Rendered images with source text
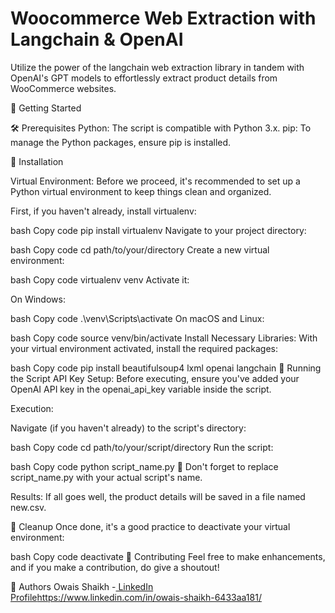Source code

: # Woocommerce Web Extraction with Langchain & OpenAI

Utilize the power of the langchain web extraction library in tandem with OpenAI's GPT models to effortlessly extract product details from WooCommerce websites.

🚀 Getting Started

🛠️ Prerequisites
Python: The script is compatible with Python 3.x.
pip: To manage the Python packages, ensure pip is installed.

🔧 Installation

Virtual Environment: Before we proceed, it's recommended to set up a Python virtual environment to keep things clean and organized.

First, if you haven't already, install virtualenv:

bash
Copy code
pip install virtualenv
Navigate to your project directory:

bash
Copy code
cd path/to/your/directory
Create a new virtual environment:

bash
Copy code
virtualenv venv
Activate it:

On Windows:

bash
Copy code
.\venv\Scripts\activate
On macOS and Linux:

bash
Copy code
source venv/bin/activate
Install Necessary Libraries: With your virtual environment activated, install the required packages:

bash
Copy code
pip install beautifulsoup4 lxml openai langchain
📜 Running the Script
API Key Setup: Before executing, ensure you've added your OpenAI API key in the openai_api_key variable inside the script.

Execution:

Navigate (if you haven't already) to the script's directory:

bash
Copy code
cd path/to/your/script/directory
Run the script:

bash
Copy code
python script_name.py
📌 Don't forget to replace script_name.py with your actual script's name.

Results: If all goes well, the product details will be saved in a file named new.csv.

🧹 Cleanup
Once done, it's a good practice to deactivate your virtual environment:

bash
Copy code
deactivate
🤝 Contributing
Feel free to make enhancements, and if you make a contribution, do give a shoutout!

👤 Authors
Owais Shaikh -[ LinkedIn Profile](https://www.linkedin.com/in/owais-shaikh-6433aa181/)https://www.linkedin.com/in/owais-shaikh-6433aa181/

Task prompt: Show every line above in which the word "Before" occurs.

Solution to the problem:
Virtual Environment: Before we proceed, it's recommended to set up a Python virtual environment to keep things clean and organized.
API Key Setup: Before executing, ensure you've added your OpenAI API key in the openai_api_key variable inside the script.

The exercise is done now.